▸ **What you need to do**
Return all lines below containing the word "regions".

(Extracted records)

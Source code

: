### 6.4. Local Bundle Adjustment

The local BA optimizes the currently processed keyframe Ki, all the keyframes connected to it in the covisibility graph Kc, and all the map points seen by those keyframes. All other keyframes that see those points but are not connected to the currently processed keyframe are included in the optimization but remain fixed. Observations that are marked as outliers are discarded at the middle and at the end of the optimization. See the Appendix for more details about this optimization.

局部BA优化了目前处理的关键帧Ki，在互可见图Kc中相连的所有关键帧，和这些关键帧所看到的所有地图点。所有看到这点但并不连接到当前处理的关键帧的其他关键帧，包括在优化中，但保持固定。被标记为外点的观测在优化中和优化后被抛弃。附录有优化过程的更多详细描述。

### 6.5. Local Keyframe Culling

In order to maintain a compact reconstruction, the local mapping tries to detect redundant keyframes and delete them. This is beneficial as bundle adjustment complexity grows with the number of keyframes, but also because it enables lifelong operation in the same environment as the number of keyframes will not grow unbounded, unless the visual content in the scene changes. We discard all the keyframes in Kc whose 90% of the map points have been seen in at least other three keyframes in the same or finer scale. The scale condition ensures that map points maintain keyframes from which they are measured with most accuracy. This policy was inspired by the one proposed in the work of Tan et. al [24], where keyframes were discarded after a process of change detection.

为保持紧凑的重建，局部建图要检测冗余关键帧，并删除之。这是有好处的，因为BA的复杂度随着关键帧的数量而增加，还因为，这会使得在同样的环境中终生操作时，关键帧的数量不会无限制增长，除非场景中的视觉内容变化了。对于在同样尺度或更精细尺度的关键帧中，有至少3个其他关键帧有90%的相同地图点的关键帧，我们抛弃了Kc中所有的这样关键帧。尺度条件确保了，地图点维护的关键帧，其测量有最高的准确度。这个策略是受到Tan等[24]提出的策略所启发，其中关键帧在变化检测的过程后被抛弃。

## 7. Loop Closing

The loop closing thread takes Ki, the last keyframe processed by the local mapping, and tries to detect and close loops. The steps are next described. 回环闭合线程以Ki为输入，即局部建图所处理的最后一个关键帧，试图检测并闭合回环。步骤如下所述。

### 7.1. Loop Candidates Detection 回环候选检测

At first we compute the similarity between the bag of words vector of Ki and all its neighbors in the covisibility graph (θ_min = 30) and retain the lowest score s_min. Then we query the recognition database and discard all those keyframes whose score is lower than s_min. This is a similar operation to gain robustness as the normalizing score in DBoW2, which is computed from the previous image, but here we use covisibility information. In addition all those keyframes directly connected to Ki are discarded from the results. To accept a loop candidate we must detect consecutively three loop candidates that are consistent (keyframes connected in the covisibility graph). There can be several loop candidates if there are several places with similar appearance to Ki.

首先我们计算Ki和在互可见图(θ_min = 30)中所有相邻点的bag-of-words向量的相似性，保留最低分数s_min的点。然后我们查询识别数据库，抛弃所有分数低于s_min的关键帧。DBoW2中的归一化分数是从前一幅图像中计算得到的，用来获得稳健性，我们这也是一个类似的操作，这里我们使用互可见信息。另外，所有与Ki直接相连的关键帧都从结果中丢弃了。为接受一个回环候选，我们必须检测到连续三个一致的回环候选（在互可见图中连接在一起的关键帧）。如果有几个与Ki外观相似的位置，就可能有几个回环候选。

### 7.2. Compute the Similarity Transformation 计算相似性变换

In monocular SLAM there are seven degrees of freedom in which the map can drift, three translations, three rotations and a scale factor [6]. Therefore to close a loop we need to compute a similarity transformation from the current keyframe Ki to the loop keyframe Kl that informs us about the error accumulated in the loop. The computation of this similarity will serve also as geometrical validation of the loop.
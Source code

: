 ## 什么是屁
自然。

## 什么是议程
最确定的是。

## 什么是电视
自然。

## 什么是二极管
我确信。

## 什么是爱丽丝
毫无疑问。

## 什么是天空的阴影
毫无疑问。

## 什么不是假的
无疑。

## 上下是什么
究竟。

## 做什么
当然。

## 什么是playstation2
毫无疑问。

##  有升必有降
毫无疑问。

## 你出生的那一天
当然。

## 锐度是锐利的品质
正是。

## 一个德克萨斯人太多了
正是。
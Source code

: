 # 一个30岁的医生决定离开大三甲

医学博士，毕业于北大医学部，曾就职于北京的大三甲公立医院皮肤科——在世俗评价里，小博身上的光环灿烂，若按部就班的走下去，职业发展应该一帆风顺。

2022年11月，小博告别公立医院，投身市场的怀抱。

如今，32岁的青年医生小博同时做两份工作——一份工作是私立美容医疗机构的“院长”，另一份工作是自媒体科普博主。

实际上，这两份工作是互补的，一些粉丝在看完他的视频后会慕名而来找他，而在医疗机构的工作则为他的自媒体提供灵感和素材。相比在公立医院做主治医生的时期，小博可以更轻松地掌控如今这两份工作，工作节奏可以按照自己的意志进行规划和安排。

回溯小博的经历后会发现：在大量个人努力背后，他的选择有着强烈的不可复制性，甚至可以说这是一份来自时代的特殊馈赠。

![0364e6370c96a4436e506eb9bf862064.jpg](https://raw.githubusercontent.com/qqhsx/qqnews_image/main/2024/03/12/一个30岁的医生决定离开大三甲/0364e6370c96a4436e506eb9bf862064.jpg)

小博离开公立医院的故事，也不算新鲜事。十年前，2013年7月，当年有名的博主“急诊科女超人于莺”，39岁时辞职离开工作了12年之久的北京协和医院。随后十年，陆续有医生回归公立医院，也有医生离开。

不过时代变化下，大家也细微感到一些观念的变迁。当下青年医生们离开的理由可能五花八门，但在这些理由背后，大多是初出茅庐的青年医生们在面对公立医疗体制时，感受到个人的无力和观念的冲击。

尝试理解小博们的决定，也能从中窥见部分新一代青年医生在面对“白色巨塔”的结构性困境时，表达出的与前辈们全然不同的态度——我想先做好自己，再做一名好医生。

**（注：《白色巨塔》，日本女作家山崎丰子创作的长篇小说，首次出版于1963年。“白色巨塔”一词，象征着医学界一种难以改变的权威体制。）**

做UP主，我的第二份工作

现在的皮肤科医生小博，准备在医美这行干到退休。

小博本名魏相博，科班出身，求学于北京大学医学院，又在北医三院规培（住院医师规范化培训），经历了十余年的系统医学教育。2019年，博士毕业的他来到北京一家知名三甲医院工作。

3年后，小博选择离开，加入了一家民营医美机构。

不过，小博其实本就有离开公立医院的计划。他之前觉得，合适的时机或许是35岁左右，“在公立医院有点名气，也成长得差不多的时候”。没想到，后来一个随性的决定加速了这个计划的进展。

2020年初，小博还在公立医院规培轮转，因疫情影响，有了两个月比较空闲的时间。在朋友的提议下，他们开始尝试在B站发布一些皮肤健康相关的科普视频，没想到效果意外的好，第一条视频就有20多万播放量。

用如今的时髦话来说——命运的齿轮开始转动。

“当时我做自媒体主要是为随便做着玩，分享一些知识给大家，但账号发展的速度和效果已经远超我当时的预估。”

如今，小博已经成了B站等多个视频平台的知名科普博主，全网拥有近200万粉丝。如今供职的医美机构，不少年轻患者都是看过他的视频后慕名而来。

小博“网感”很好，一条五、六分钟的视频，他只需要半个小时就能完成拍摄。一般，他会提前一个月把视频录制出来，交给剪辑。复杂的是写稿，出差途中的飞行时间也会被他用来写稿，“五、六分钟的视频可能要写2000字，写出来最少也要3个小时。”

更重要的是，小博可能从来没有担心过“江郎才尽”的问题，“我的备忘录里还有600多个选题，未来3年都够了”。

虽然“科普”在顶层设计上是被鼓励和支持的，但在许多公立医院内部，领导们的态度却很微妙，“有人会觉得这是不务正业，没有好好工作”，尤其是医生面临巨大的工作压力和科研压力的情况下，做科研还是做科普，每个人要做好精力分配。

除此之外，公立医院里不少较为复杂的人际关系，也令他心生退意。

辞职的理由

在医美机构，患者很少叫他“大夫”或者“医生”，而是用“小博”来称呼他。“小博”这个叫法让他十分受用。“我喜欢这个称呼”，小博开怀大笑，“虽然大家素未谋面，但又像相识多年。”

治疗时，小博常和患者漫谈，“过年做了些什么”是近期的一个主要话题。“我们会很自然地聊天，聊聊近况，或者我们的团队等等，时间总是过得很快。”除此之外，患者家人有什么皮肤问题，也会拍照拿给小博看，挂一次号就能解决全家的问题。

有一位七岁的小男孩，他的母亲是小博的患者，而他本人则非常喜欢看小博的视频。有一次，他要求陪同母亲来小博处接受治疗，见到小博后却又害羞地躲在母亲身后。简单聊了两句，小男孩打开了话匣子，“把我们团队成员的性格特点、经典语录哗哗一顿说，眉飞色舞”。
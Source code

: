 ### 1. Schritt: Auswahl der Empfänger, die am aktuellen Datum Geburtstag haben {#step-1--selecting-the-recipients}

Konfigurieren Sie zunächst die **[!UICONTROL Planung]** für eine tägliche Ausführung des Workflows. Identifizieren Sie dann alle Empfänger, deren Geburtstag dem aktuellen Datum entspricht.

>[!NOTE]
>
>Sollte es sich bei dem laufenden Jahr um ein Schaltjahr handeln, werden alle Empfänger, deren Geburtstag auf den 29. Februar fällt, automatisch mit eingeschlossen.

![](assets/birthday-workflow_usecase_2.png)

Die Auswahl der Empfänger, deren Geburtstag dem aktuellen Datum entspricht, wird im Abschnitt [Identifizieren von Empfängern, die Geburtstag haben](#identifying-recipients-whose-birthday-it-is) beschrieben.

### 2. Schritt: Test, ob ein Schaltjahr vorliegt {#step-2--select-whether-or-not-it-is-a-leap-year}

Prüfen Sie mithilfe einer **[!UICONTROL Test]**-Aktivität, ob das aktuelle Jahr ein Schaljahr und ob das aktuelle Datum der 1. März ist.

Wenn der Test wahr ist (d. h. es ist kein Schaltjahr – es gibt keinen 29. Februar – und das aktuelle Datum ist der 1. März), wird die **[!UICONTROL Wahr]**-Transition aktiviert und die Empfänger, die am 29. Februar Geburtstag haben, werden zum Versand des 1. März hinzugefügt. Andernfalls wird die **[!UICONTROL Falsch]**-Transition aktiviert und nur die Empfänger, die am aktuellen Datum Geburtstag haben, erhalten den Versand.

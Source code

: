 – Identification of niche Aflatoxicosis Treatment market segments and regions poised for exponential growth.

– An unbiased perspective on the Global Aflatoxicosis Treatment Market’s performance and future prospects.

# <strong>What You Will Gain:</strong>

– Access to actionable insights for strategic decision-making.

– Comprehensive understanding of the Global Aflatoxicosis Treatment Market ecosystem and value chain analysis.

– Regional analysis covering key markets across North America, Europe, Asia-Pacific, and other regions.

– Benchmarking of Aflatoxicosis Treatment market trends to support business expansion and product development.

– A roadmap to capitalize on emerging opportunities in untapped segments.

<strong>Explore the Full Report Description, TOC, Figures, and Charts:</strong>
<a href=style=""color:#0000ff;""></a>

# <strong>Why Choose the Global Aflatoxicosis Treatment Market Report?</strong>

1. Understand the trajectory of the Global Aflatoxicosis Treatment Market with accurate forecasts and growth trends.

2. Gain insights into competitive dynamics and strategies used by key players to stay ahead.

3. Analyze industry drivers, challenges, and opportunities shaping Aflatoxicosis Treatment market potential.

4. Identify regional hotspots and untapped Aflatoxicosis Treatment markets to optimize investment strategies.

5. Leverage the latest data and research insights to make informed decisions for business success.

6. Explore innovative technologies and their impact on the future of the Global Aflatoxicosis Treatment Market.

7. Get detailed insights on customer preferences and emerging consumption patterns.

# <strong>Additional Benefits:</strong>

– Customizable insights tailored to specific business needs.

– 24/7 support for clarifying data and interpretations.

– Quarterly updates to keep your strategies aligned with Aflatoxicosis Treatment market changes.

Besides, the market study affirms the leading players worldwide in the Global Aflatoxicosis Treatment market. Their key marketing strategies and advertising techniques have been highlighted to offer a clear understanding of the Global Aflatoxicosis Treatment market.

▸ **Result below**
: – Identification of niche Aflatoxicosis Treatment market segments and regions poised for exponential growth.
– Regional analysis covering key markets across North America, Europe, Asia-Pacific, and other regions.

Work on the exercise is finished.